A (input/output) REAL array, dimension (LDA,N)
On entry, the M-by-N matrix A. On exit, if m >=
n, the lower triangle of the subarray A(m-
n+1:m,1:n) contains the N-by-N lower triangular
matrix L; if m <= n, the elements on and below the
(n-m)-th superdiagonal contain the M-by-N lower
trapezoidal matrix L; the remaining elements, with
the array TAU, represent the orthogonal matrix Q
as a product of elementary reflectors (see Further
Details). LDA (input) INTEGER The leading
dimension of the array A. LDA >= max(1,M).

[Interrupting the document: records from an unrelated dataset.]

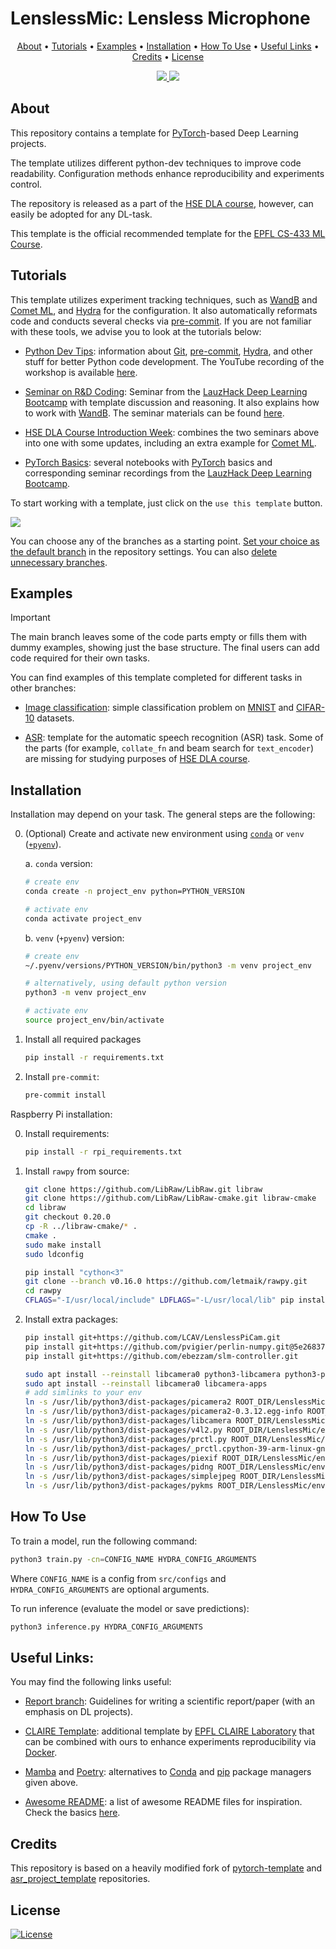 # LenslessMic: Lensless Microphone

<p align="center">
  <a href="#about">About</a> •
  <a href="#tutorials">Tutorials</a> •
  <a href="#examples">Examples</a> •
  <a href="#installation">Installation</a> •
  <a href="#how-to-use">How To Use</a> •
  <a href="#useful-links">Useful Links</a> •
  <a href="#credits">Credits</a> •
  <a href="#license">License</a>
</p>

<p align="center">
<a href="https://github.com/Blinorot/pytorch_project_template/generate">
  <img src="https://img.shields.io/badge/use%20this-template-green?logo=github">
</a>
<a href="https://github.com/Blinorot/pytorch_project_template/blob/main/LICENSE">
   <img src=https://img.shields.io/badge/license-MIT-blue.svg>
</a>
</p>

## About

This repository contains a template for [PyTorch](https://pytorch.org/)-based Deep Learning projects.

The template utilizes different python-dev techniques to improve code readability. Configuration methods enhance reproducibility and experiments control.

The repository is released as a part of the [HSE DLA course](https://github.com/markovka17/dla), however, can easily be adopted for any DL-task.

This template is the official recommended template for the [EPFL CS-433 ML Course](https://www.epfl.ch/labs/mlo/machine-learning-cs-433/).

## Tutorials

This template utilizes experiment tracking techniques, such as [WandB](https://docs.wandb.ai/) and [Comet ML](https://www.comet.com/docs/v2/), and [Hydra](https://hydra.cc/docs/intro/) for the configuration. It also automatically reformats code and conducts several checks via [pre-commit](https://pre-commit.com/). If you are not familiar with these tools, we advise you to look at the tutorials below:

- [Python Dev Tips](https://github.com/ebezzam/python-dev-tips): information about [Git](https://git-scm.com/doc), [pre-commit](https://pre-commit.com/), [Hydra](https://hydra.cc/docs/intro/), and other stuff for better Python code development. The YouTube recording of the workshop is available [here](https://youtu.be/okxaTuBdDuY).

- [Seminar on R&D Coding](https://youtu.be/sEA-Js5ZHxU): Seminar from the [LauzHack Deep Learning Bootcamp](https://github.com/LauzHack/deep-learning-bootcamp/) with template discussion and reasoning. It also explains how to work with [WandB](https://docs.wandb.ai/). The seminar materials can be found [here](https://github.com/LauzHack/deep-learning-bootcamp/blob/main/day03/Seminar_WandB_and_Coding.ipynb).

- [HSE DLA Course Introduction Week](https://github.com/markovka17/dla/tree/2024/week01): combines the two seminars above into one with some updates, including an extra example for [Comet ML](https://www.comet.com/docs/v2/).

- [PyTorch Basics](https://github.com/markovka17/dla/tree/2024/week01/intro_to_pytorch): several notebooks with [PyTorch](https://pytorch.org/docs/stable/index.html) basics and corresponding seminar recordings from the [LauzHack Deep Learning Bootcamp](https://github.com/LauzHack/deep-learning-bootcamp/).

To start working with a template, just click on the `use this template` button.

<a href="https://github.com/Blinorot/pytorch_project_template/generate">
  <img src="https://img.shields.io/badge/use%20this-template-green?logo=github">
</a>

You can choose any of the branches as a starting point. [Set your choice as the default branch](https://docs.github.com/en/repositories/configuring-branches-and-merges-in-your-repository/managing-branches-in-your-repository/changing-the-default-branch) in the repository settings. You can also [delete unnecessary branches](https://docs.github.com/en/pull-requests/collaborating-with-pull-requests/proposing-changes-to-your-work-with-pull-requests/creating-and-deleting-branches-within-your-repository).

## Examples

> [!IMPORTANT]
> The main branch leaves some of the code parts empty or fills them with dummy examples, showing just the base structure. The final users can add code required for their own tasks.

You can find examples of this template completed for different tasks in other branches:

- [Image classification](https://github.com/Blinorot/pytorch_project_template/tree/example/image-classification): simple classification problem on [MNIST](https://yann.lecun.com/exdb/mnist/) and [CIFAR-10](https://www.cs.toronto.edu/~kriz/cifar.html) datasets.

- [ASR](https://github.com/Blinorot/pytorch_project_template/tree/example/asr): template for the automatic speech recognition (ASR) task. Some of the parts (for example, `collate_fn` and beam search for `text_encoder`) are missing for studying purposes of [HSE DLA course](https://github.com/markovka17/dla).

## Installation

Installation may depend on your task. The general steps are the following:

0. (Optional) Create and activate new environment using [`conda`](https://conda.io/projects/conda/en/latest/user-guide/getting-started.html) or `venv` ([`+pyenv`](https://github.com/pyenv/pyenv)).

   a. `conda` version:

   ```bash
   # create env
   conda create -n project_env python=PYTHON_VERSION

   # activate env
   conda activate project_env
   ```

   b. `venv` (`+pyenv`) version:

   ```bash
   # create env
   ~/.pyenv/versions/PYTHON_VERSION/bin/python3 -m venv project_env

   # alternatively, using default python version
   python3 -m venv project_env

   # activate env
   source project_env/bin/activate
   ```

1. Install all required packages

   ```bash
   pip install -r requirements.txt
   ```

2. Install `pre-commit`:
   ```bash
   pre-commit install
   ```

Raspberry Pi installation:

0. Install requirements:

   ```bash
   pip install -r rpi_requirements.txt
   ```

1. Install `rawpy` from source:

   ```bash
   git clone https://github.com/LibRaw/LibRaw.git libraw
   git clone https://github.com/LibRaw/LibRaw-cmake.git libraw-cmake
   cd libraw
   git checkout 0.20.0
   cp -R ../libraw-cmake/* .
   cmake .
   sudo make install
   sudo ldconfig

   pip install "cython<3"
   git clone --branch v0.16.0 https://github.com/letmaik/rawpy.git
   cd rawpy
   CFLAGS="-I/usr/local/include" LDFLAGS="-L/usr/local/lib" pip install --no-cache-dir .
   ```

2. Install extra packages:

   ```bash
   pip install git+https://github.com/LCAV/LenslessPiCam.git
   pip install git+https://github.com/pvigier/perlin-numpy.git@5e26837db14042e51166eb6cad4c0df2c1907016
   pip install git+https://github.com/ebezzam/slm-controller.git

   sudo apt install --reinstall libcamera0 python3-libcamera python3-picamera2
   sudo apt install --reinstall libcamera0 libcamera-apps
   # add simlinks to your env
   ln -s /usr/lib/python3/dist-packages/picamera2 ROOT_DIR/LenslessMic/env/lib/python3.9/site-packages/picamera2
   ln -s /usr/lib/python3/dist-packages/picamera2-0.3.12.egg-info ROOT_DIR/ROOT_DIRLenslessMic/env/lib/python3.9/site-packages/
   ln -s /usr/lib/python3/dist-packages/libcamera ROOT_DIR/LenslessMic/env/lib/python3.9/site-packages/libcamera
   ln -s /usr/lib/python3/dist-packages/v4l2.py ROOT_DIR/LenslessMic/env/lib/python3.9/site-packages/v4l2.py
   ln -s /usr/lib/python3/dist-packages/prctl.py ROOT_DIR/LenslessMic/env/lib/python3.9/site-packages/prctl.py
   ln -s /usr/lib/python3/dist-packages/_prctl.cpython-39-arm-linux-gnueabihf.so ROOT_DIR/LenslessMic/env/lib/python3.9/site-packages/
   ln -s /usr/lib/python3/dist-packages/piexif ROOT_DIR/LenslessMic/env/lib/python3.9/site-packages/piexif
   ln -s /usr/lib/python3/dist-packages/pidng ROOT_DIR/LenslessMic/env/lib/python3.9/site-packages/pidng
   ln -s /usr/lib/python3/dist-packages/simplejpeg ROOT_DIR/LenslessMic/env/lib/python3.9/site-packages/simplejpeg
   ln -s /usr/lib/python3/dist-packages/pykms ROOT_DIR/LenslessMic/env/lib/python3.9/site-packages/pykms
   ```

## How To Use

To train a model, run the following command:

```bash
python3 train.py -cn=CONFIG_NAME HYDRA_CONFIG_ARGUMENTS
```

Where `CONFIG_NAME` is a config from `src/configs` and `HYDRA_CONFIG_ARGUMENTS` are optional arguments.

To run inference (evaluate the model or save predictions):

```bash
python3 inference.py HYDRA_CONFIG_ARGUMENTS
```

## Useful Links:

You may find the following links useful:

- [Report branch](https://github.com/Blinorot/pytorch_project_template/tree/report): Guidelines for writing a scientific report/paper (with an emphasis on DL projects).

- [CLAIRE Template](https://github.com/CLAIRE-Labo/python-ml-research-template): additional template by [EPFL CLAIRE Laboratory](https://www.epfl.ch/labs/claire/) that can be combined with ours to enhance experiments reproducibility via [Docker](https://www.docker.com/).

- [Mamba](https://github.com/mamba-org/mamba) and [Poetry](https://python-poetry.org/): alternatives to [Conda](https://conda.io/projects/conda/en/latest/user-guide/getting-started.html) and [pip](https://pip.pypa.io/en/stable/installation/) package managers given above.

- [Awesome README](https://github.com/matiassingers/awesome-readme): a list of awesome README files for inspiration. Check the basics [here](https://github.com/PurpleBooth/a-good-readme-template).

## Credits

This repository is based on a heavily modified fork of [pytorch-template](https://github.com/victoresque/pytorch-template) and [asr_project_template](https://github.com/WrathOfGrapes/asr_project_template) repositories.

## License

[![License](https://img.shields.io/badge/license-MIT-blue.svg)](/LICENSE)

TAU (output) REAL array, dimension (min(M,N))
The scalar factors of the elementary reflectors
(see Further Details).
WORK (workspace/output) REAL array, dimension (LWORK)
On exit, if INFO = 0, WORK(1) returns the optimal
LWORK.
LWORK (input) INTEGER
The dimension of the array WORK. LWORK >=
max(1,N). For optimum performance LWORK >= N*NB,
where NB is the optimal blocksize.
INFO (output) INTEGER
= 0: successful exit
< 0: if INFO = -i, the i-th argument had an ille-
gal value
FURTHER DETAILS
The matrix Q is represented as a product of elementary
reflectors
Q = H(k) . . . H(2) H(1), where k = min(m,n).
Each H(i) has the form
H(i) = I - tau * v * v'
where tau is a real scalar, and v is a real vector with
v(m-k+i+1:m) = 0 and v(m-k+i) = 1; v(1:m-k+i-1) is stored on
exit in A(1:m-k+i-1,n-k+i), and tau in TAU(i).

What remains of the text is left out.